- **Problem**: Report back each line of the records that contains the string "during".

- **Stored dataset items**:
|---|

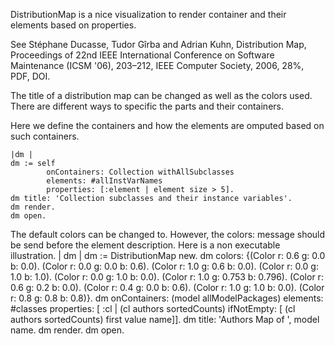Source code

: DistributionMap is a nice visualization to render container and their elements based on properties. 

See Stéphane Ducasse, Tudor Gîrba and Adrian Kuhn, Distribution Map, Proceedings of 22nd IEEE International Conference on Software Maintenance (ICSM '06), 203–212, IEEE Computer Society, 2006, 28%, PDF, DOI.

The title of a distribution map can be changed as well as the colors used. 
There are different ways to specific the parts and their containers. 

Here we define the containers and how the elements are omputed based on such containers.

	|dm |
	dm := self
			onContainers: Collection withAllSubclasses  
			elements: #allInstVarNames 
			properties: [:element | element size > 5].
	dm title: 'Collection subclasses and their instance variables'.
	dm render. 
	dm open.

The default colors can be changed to. However, the colors: message should be send before the element description.
Here is a non executable illustration. 
	| dm |
	dm := DistributionMap new.
	dm colors: {(Color r: 0.6 g: 0.0 b: 0.0). (Color r: 0.0 g: 0.0 b: 0.6). (Color r: 1.0 g: 0.6 b: 0.0). (Color r: 0.0 g: 1.0 b: 1.0). (Color r: 0.0 g: 1.0 b: 0.0). (Color r: 1.0 g: 0.753 b: 0.796). (Color r: 0.6 g: 0.2 b: 0.0). (Color r: 0.4 g: 0.0 b: 0.6). (Color r: 1.0 g: 1.0 b: 0.0). (Color r: 0.8 g: 0.8 b: 0.8)}.
	dm	onContainers: (model allModelPackages) 
		elements: #classes 
		properties: [ :cl | (cl authors sortedCounts) ifNotEmpty: [ (cl authors sortedCounts) first value name]].
	dm title: 'Authors Map of ', model name.
	dm render.
	dm open.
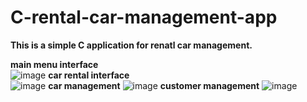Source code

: # C-rental-car-management-app
<b>This is a simple C application for renatl car management.</b>

<b>main menu interface</b>  
![image](https://user-images.githubusercontent.com/85229840/199251280-5a570084-e4cd-404b-a057-73424fdc093d.png)
<b>car rental interface</b>  
![image](https://user-images.githubusercontent.com/85229840/199252059-4aaa88ac-2c65-4559-9215-8d3c4648d4d9.png)
<b>car management</b>
![image](https://user-images.githubusercontent.com/85229840/199252273-24037aee-235d-473e-bbec-c1079b068e27.png)
<b>customer management</b>
![image](https://user-images.githubusercontent.com/85229840/199252493-8da75748-ccf3-4ea2-b221-fac78fb4debc.png)

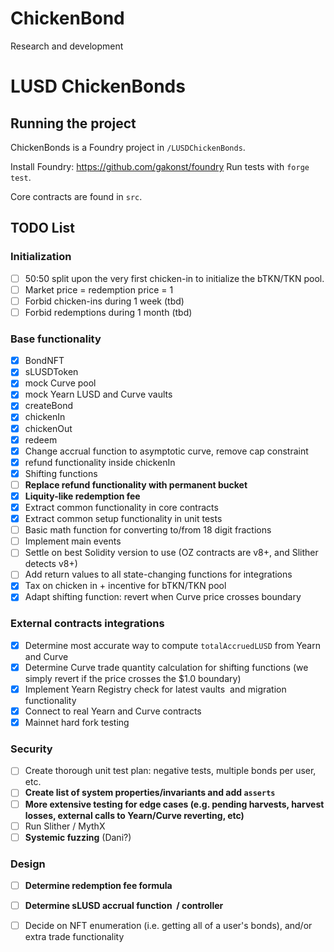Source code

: # ChickenBond

Research and development

# LUSD ChickenBonds

## Running the project


ChickenBonds is a Foundry project in `/LUSDChickenBonds`.  

Install Foundry:
https://github.com/gakonst/foundry
Run tests with `forge test`.

Core contracts are found in `src`.

## TODO List

### Initialization

- [ ] 50:50 split upon the very first chicken-in to initialize the bTKN/TKN pool. 
- [ ] Market price = redemption price = 1
- [ ] Forbid chicken-ins during 1 week (tbd)
- [ ] Forbid redemptions during 1 month (tbd)

### Base functionality
- [x] BondNFT 
- [x] sLUSDToken
- [x] mock Curve pool
- [x] mock Yearn LUSD and Curve vaults
- [x] createBond
- [x] chickenIn 
- [x] chickenOut
- [x] redeem 
- [x] Change accrual function to asymptotic curve, remove cap constraint
- [x] refund functionality inside chickenIn
- [x] Shifting functions
- [ ] **Replace refund functionality with permanent bucket**
- [x] **Liquity-like redemption fee**
- [x] Extract common functionality in core contracts 
- [x] Extract common setup functionality in unit tests
- [ ] Basic math function for converting to/from 18 digit fractions
- [ ] Implement main events
- [ ] Settle on best Solidity version to use (OZ contracts are v8+, and Slither detects v8+)
- [ ] Add return values to all state-changing functions for integrations
- [x] Tax on chicken in + incentive for bTKN/TKN pool
- [x] Adapt shifting function: revert when Curve price crosses boundary 

### External contracts integrations 
- [x] Determine most accurate way to compute `totalAccruedLUSD` from Yearn and Curve
- [x] Determine Curve trade quantity calculation for shifting functions (we simply revert if the price crosses the $1.0 boundary)
- [x] Implement Yearn Registry check for latest vaults  and migration functionality
- [x] Connect to real Yearn and Curve contracts
- [x] Mainnet hard fork testing  

### Security
- [ ] Create thorough unit test plan: negative tests, multiple bonds per user, etc. 
- [ ] **Create list of system properties/invariants and add `asserts`**
- [ ] **More extensive testing for edge cases (e.g. pending harvests, harvest losses, external calls to Yearn/Curve reverting, etc)**
- [ ] Run Slither / MythX
- [ ] **Systemic fuzzing** (Dani?)

### Design 
- [ ] **Determine redemption fee formula **
- [ ] **Determine sLUSD accrual function  / controller**
- [ ] Decide on NFT enumeration (i.e. getting all of a user's bonds), and/or extra trade functionality





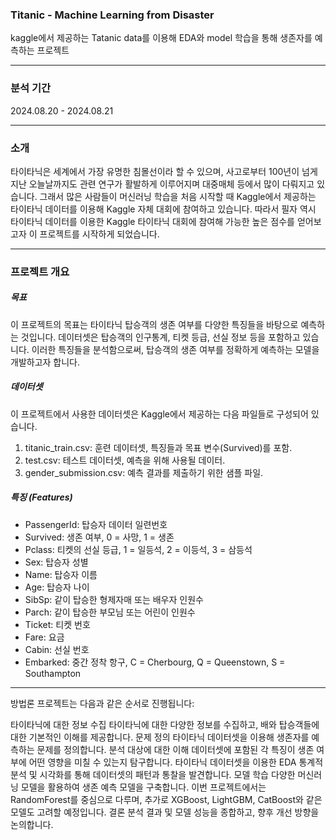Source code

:### Titanic - Machine Learning from Disaster
kaggle에서 제공하는 Tatanic data를 이용해 EDA와 model 학습을 통해 생존자를 예측하는 프로젝트

---
### 분석 기간
2024.08.20 - 2024.08.21

---


### 소개
타이타닉은 세계에서 가장 유명한 침몰선이라 할 수 있으며, 사고로부터 100년이 넘게 지난 오늘날까지도 관련 연구가 활발하게 이루어지며 대중매체 등에서 많이 다뤄지고 있습니다. 그래서 많은 사람들이 머신러닝 학습을 처음 시작할 때 Kaggle에서 제공하는 타이타닉 데이터를 이용해 Kaggle 자체 대회에 참여하고 있습니다.
따라서 필자 역시 타이타닉 데이터를 이용한 Kaggle 타이타닉 대회에 참여해 가능한 높은 점수를 얻어보고자 이 프로젝트를 시작하게 되었습니다.

---


### 프로젝트 개요
##### 목표
이 프로젝트의 목표는 타이타닉 탑승객의 생존 여부를 다양한 특징들을 바탕으로 예측하는 것입니다. 데이터셋은 탑승객의 인구통계, 티켓 등급, 선실 정보 등을 포함하고 있습니다. 이러한 특징들을 분석함으로써, 탑승객의 생존 여부를 정확하게 예측하는 모델을 개발하고자 합니다.

##### 데이터셋
이 프로젝트에서 사용한 데이터셋은 Kaggle에서 제공하는 다음 파일들로 구성되어 있습니다.
1. titanic_train.csv: 훈련 데이터셋, 특징들과 목표 변수(Survived)를 포함.
2. test.csv: 테스트 데이터셋, 예측을 위해 사용될 데이터.
3. gender_submission.csv: 예측 결과를 제출하기 위한 샘플 파일.

##### 특징 (Features)
* PassengerId: 탑승자 데이터 일련번호
* Survived: 생존 여부, 0 = 사망, 1 = 생존
* Pclass: 티켓의 선실 등급, 1 = 일등석, 2 = 이등석, 3 = 삼등석
* Sex: 탑승자 성별
* Name: 탑승자 이름
* Age: 탑승자 나이
* SibSp: 같이 탑승한 형제자매 또는 배우자 인원수
* Parch: 같이 탑승한 부모님 또는 어린이 인원수
* Ticket: 티켓 번호
* Fare: 요금
* Cabin: 선실 번호
* Embarked: 중간 정착 항구, C = Cherbourg, Q = Queenstown, S = Southampton

---

방법론
프로젝트는 다음과 같은 순서로 진행됩니다:

타이타닉에 대한 정보 수집
타이타닉에 대한 다양한 정보를 수집하고, 배와 탑승객들에 대한 기본적인 이해를 제공합니다.
문제 정의
타이타닉 데이터셋을 이용해 생존자를 예측하는 문제를 정의합니다.
분석 대상에 대한 이해
데이터셋에 포함된 각 특징이 생존 여부에 어떤 영향을 미칠 수 있는지 탐구합니다.
타이타닉 데이터셋을 이용한 EDA
통계적 분석 및 시각화를 통해 데이터셋의 패턴과 통찰을 발견합니다.
모델 학습
다양한 머신러닝 모델을 활용하여 생존 예측 모델을 구축합니다. 이번 프로젝트에서는 RandomForest를 중심으로 다루며, 추가로 XGBoost, LightGBM, CatBoost와 같은 모델도 고려할 예정입니다.
결론
분석 결과 및 모델 성능을 종합하고, 향후 개선 방향을 논의합니다.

|---|

- **Solution to this problem**:
- [ ] Forbid chicken-ins during 1 week (tbd)
- [ ] Forbid redemptions during 1 month (tbd)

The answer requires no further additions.